Grandmother pressed her lips together into a thin line.
“What are you getting at?” Otter asked. “Are you saying we’ve been duped? That some witch waltzed into our home and—”
“Yes! Exactly. I don’t know how it happened or who did it, but someone cursed this grimoire. Probably the same person who made us think that not-dog was just a fiáin or something instead of what it really was. A-a demon.”
“A demon?” Otter scoffed. “In a coven’s house? The estate has wards against that kind of thing. It’s impossible.”
“I saw this thing stab both you and Aunt Hyacinth in the chest and suck away your magic, so don’t tell me what’s impossible,” I retorted. “It was feeding off you. All of you, I suspect, for quite some time now. And the worst part, you didn’t even remember that it was happening.”
“Meadow,” my mother began, using the same tone of voice she’d used on me when I was six and swore I’d seen pixies dancing among the tulips.
“That’s why I stole the grimoire. To figure out a way to set you all free. And I have that means now, right here.” I looked pointedly at the trampled ground where Flora had dropped the claw. It glinted even under the dark of the building storm, the morning dew dripping onto its curved length from the grass where it had fallen. “Let me finish this.”

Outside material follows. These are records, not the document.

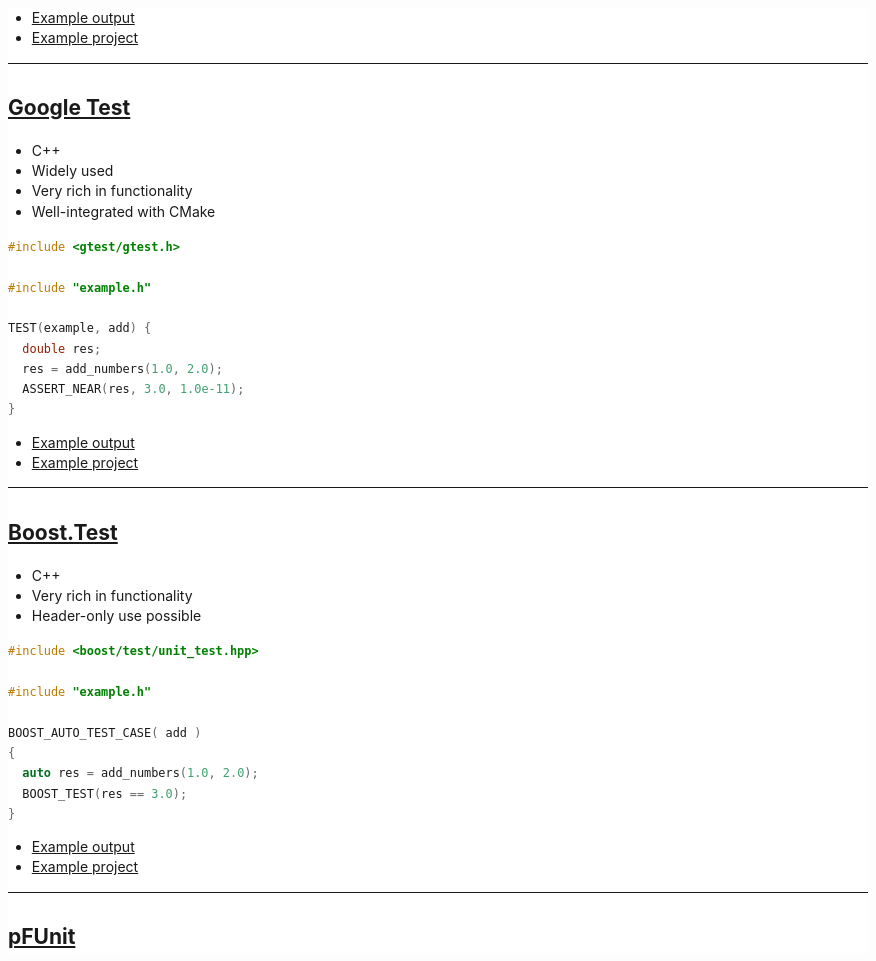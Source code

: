 - [Example output](https://github.com/ENCCS/catch2-demo/runs/1959590399?check_suite_focus=true)
- [Example project](https://github.com/ENCCS/catch2-demo)

---

## [Google Test](https://github.com/google/googletest)

- C++
- Widely used
- Very rich in functionality
- Well-integrated with CMake

```cpp
#include <gtest/gtest.h>

#include "example.h"

TEST(example, add) {
  double res;
  res = add_numbers(1.0, 2.0);
  ASSERT_NEAR(res, 3.0, 1.0e-11);
}
```

- [Example output](https://travis-ci.org/bast/gtest-demo/builds/104190982)
- [Example project](https://github.com/bast/gtest-demo)

---

## [Boost.Test](https://www.boost.org/doc/libs/1_75_0/libs/test/doc/html/index.html)

- C++
- Very rich in functionality
- Header-only use possible

```cpp
#include <boost/test/unit_test.hpp>

#include "example.h"

BOOST_AUTO_TEST_CASE( add )
{
  auto res = add_numbers(1.0, 2.0);
  BOOST_TEST(res == 3.0);
}
```

- [Example output](https://github.com/ENCCS/boost-test-demo/runs/1959592305?check_suite_focus=true)
- [Example project](https://github.com/ENCCS/boost-test-demo)

---

## [pFUnit](https://github.com/Goddard-Fortran-Ecosystem/pFUnit)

The coven was silent, waiting for Grandmother’s decision.
“Please,” I begged, tears of frustration rolling down my cheeks. “You have to believe me. I’m doing this for your own good!”
The glowing green light faded from Grandmother’s eyes as she released her hold on her magic. She took a small step forward, ignoring the two cats that blocked her path to me. “My dear child—”
“Mother,” Aunt Peony warned suddenly, head whipping to the left, towards the farmhouse.
“Is that a motorcycle?” Otter sputtered.
Dad and Uncle Badger struck at the same time, pillars of earth erupting from the ground and pinning the motorcycle at the apex of its trajectory through the air.
It bore no rider, though, and a moment later, Aunt Eranthis screamed in terror as a gigantic grizzly bear charged straight at her.
CHAPTER SIXTEEN
Marten’s magic ripped a nearby tree free from the ground and cracked it across the bear like he was batting a baseball. Except the tree shattered and the baseball of a grizzly maintained his charge, swiping first for Aunt Eranthis and then for Marten with his massive paws.
“Shifter!” Otter shouted the warning, realizing the truth of the bear first.
The coven immediately split into groups of three, Dad and Grandmother guarding Mom as she maintained the spell on my cuffs.
Aunt Peony flung a net of stinging nettles at the grizzly’s face, biting into his muzzle, nose, and ears. The bear roared, diverting course, and Marten helped Aunt Eranthis to her feet.
Uncle Badger, Aunt Hyacinth, and Otter were ready for the grizzly, using the power of three to create even stronger magic. Green threads glittered along the ground like spider webs, or ley lines exposed by Caer powder, growing brighter as the three chanted a spell.
Blasting out great, snorting exhales, the bear barreled right for them.
As one, the three witches flung their arms out, and the green threads opened a chasm in the earth. The soil and leaves spun, a hidden force creating a loamy whirlpool that threatened to drag everything not rooted down to the bedrock far below. Leaves, moss, branches, even some of the precious moonflowers all disappeared into the churning ground.
Flora about pulled her curls out by the roots. “For the love of— Mind the moonflowers, would you? Do you have any idea of how much those things cost?”
With a mighty thrust of his rear paws, the bear leapt.
The three witches flung up shields as the grizzly sailed over them, a film of green light like a gauzy umbrella protecting them from the shifter’s paws. The bear landed with a grunt, then dragged his claws down the roots imprisoning Lewellyn. A heartbeat later, a golden-white Nemean wolf joined his side in battle.
“Stop!” I cried, but over the roars and howls and shrieks of my kin, no one heard me. That was my family out there, pitted against my friends, and there was nothing I could do to help either of them. Neither of them knew that if they hurt the other, they would tear a piece of my heart out. I couldn’t bear to lose a single one of them.
“Mom!” I screamed. She gave me a frantic glance, mouth moving silently as her fingers twitched, doubling down on her spell. “Please, let me go. Don’t hurt them!”
She ignored me. They all did. Every Hawthorne had been trained to despise shifters—Lilac and her secret tryst aside—and to destroy them if necessary.
“C’mon, ladies!” That was Daphne’s rallying cry, and the Crafting Circle ladies swarmed me.
“Sorry, cider witch, this should’ve been the first order of business instead of screaming about those moonflowers,” Flora said, scrambling down my left arm to the parasite bracelet. “Let’s get this off of you.”